*EXERCISE DESCRIPTION*.
The complete listing should be copied out exactly.

*DATA TO EXAMINE*.

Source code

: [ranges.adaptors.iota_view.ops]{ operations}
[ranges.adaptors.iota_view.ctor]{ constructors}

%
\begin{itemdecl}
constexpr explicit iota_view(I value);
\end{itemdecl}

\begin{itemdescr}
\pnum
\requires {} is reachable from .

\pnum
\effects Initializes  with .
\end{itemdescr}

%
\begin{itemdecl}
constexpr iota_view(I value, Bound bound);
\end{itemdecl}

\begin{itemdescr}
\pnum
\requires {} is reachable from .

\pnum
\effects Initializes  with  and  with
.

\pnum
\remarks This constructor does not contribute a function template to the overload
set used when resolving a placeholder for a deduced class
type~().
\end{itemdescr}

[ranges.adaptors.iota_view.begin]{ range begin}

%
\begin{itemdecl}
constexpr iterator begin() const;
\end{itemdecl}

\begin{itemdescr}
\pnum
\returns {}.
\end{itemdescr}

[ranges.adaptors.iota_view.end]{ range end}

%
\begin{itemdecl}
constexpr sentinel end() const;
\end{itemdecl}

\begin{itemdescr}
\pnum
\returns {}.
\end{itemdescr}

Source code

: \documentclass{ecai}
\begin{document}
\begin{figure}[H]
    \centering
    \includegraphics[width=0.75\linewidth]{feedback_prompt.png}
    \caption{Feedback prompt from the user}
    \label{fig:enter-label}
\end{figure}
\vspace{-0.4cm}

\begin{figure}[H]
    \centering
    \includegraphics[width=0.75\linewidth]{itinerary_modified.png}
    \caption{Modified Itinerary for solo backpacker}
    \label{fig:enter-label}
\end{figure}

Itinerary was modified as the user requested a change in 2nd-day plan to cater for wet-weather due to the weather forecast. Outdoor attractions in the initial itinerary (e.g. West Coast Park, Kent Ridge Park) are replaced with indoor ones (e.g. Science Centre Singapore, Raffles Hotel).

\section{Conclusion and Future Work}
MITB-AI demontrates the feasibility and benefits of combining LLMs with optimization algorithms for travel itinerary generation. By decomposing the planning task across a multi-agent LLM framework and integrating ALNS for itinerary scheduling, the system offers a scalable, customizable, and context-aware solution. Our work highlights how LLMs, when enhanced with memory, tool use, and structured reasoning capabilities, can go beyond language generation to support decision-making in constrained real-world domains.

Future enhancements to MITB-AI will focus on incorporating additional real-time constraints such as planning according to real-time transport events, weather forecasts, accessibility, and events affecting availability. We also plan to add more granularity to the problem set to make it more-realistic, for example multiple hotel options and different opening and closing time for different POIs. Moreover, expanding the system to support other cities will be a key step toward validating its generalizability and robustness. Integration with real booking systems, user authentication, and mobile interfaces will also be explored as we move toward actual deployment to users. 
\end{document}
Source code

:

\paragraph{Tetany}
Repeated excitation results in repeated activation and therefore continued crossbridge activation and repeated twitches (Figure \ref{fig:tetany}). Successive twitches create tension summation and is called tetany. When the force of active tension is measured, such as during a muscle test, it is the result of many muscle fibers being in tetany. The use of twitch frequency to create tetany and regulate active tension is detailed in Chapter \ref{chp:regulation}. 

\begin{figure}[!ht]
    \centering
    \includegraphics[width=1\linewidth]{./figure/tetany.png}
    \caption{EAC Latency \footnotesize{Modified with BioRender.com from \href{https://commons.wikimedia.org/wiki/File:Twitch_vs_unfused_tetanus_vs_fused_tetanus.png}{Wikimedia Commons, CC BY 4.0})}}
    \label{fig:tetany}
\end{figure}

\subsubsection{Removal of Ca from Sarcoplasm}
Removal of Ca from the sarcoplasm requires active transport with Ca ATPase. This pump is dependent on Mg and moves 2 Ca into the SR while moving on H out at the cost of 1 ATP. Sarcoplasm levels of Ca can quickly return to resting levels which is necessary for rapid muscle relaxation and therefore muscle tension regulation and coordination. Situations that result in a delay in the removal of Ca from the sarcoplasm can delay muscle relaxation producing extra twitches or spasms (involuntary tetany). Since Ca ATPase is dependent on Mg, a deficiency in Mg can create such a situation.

*OUTPUT FOR THIS TASK*.
Source code

: [ranges.adaptors.iota_view.ops]{ operations}
[ranges.adaptors.iota_view.ctor]{ constructors}

%
\begin{itemdecl}
constexpr explicit iota_view(I value);
\end{itemdecl}

\begin{itemdescr}
\pnum
\requires {} is reachable from .

\pnum
\effects Initializes  with .
\end{itemdescr}

%
\begin{itemdecl}
constexpr iota_view(I value, Bound bound);
\end{itemdecl}

\begin{itemdescr}
\pnum
\requires {} is reachable from .

\pnum
\effects Initializes  with  and  with
.

\pnum
\remarks This constructor does not contribute a function template to the overload
set used when resolving a placeholder for a deduced class
type~().
\end{itemdescr}

[ranges.adaptors.iota_view.begin]{ range begin}

%
\begin{itemdecl}
constexpr iterator begin() const;
\end{itemdecl}

\begin{itemdescr}
\pnum
\returns {}.
\end{itemdescr}

[ranges.adaptors.iota_view.end]{ range end}

%
\begin{itemdecl}
constexpr sentinel end() const;
\end{itemdecl}

\begin{itemdescr}
\pnum
\returns {}.
\end{itemdescr}

Source code

: \documentclass{ecai}
\begin{document}
\begin{figure}[H]
    \centering
    \includegraphics[width=0.75\linewidth]{feedback_prompt.png}
    \caption{Feedback prompt from the user}
    \label{fig:enter-label}
\end{figure}
\vspace{-0.4cm}

\begin{figure}[H]
    \centering
    \includegraphics[width=0.75\linewidth]{itinerary_modified.png}
    \caption{Modified Itinerary for solo backpacker}
    \label{fig:enter-label}
\end{figure}

Itinerary was modified as the user requested a change in 2nd-day plan to cater for wet-weather due to the weather forecast. Outdoor attractions in the initial itinerary (e.g. West Coast Park, Kent Ridge Park) are replaced with indoor ones (e.g. Science Centre Singapore, Raffles Hotel).

\section{Conclusion and Future Work}
MITB-AI demontrates the feasibility and benefits of combining LLMs with optimization algorithms for travel itinerary generation. By decomposing the planning task across a multi-agent LLM framework and integrating ALNS for itinerary scheduling, the system offers a scalable, customizable, and context-aware solution. Our work highlights how LLMs, when enhanced with memory, tool use, and structured reasoning capabilities, can go beyond language generation to support decision-making in constrained real-world domains.

Future enhancements to MITB-AI will focus on incorporating additional real-time constraints such as planning according to real-time transport events, weather forecasts, accessibility, and events affecting availability. We also plan to add more granularity to the problem set to make it more-realistic, for example multiple hotel options and different opening and closing time for different POIs. Moreover, expanding the system to support other cities will be a key step toward validating its generalizability and robustness. Integration with real booking systems, user authentication, and mobile interfaces will also be explored as we move toward actual deployment to users. 
\end{document}
Source code

:

\paragraph{Tetany}
Repeated excitation results in repeated activation and therefore continued crossbridge activation and repeated twitches (Figure \ref{fig:tetany}). Successive twitches create tension summation and is called tetany. When the force of active tension is measured, such as during a muscle test, it is the result of many muscle fibers being in tetany. The use of twitch frequency to create tetany and regulate active tension is detailed in Chapter \ref{chp:regulation}. 

\begin{figure}[!ht]
    \centering
    \includegraphics[width=1\linewidth]{./figure/tetany.png}
    \caption{EAC Latency \footnotesize{Modified with BioRender.com from \href{https://commons.wikimedia.org/wiki/File:Twitch_vs_unfused_tetanus_vs_fused_tetanus.png}{Wikimedia Commons, CC BY 4.0})}}
    \label{fig:tetany}
\end{figure}

\subsubsection{Removal of Ca from Sarcoplasm}
Removal of Ca from the sarcoplasm requires active transport with Ca ATPase. This pump is dependent on Mg and moves 2 Ca into the SR while moving on H out at the cost of 1 ATP. Sarcoplasm levels of Ca can quickly return to resting levels which is necessary for rapid muscle relaxation and therefore muscle tension regulation and coordination. Situations that result in a delay in the removal of Ca from the sarcoplasm can delay muscle relaxation producing extra twitches or spasms (involuntary tetany). Since Ca ATPase is dependent on Mg, a deficiency in Mg can create such a situation.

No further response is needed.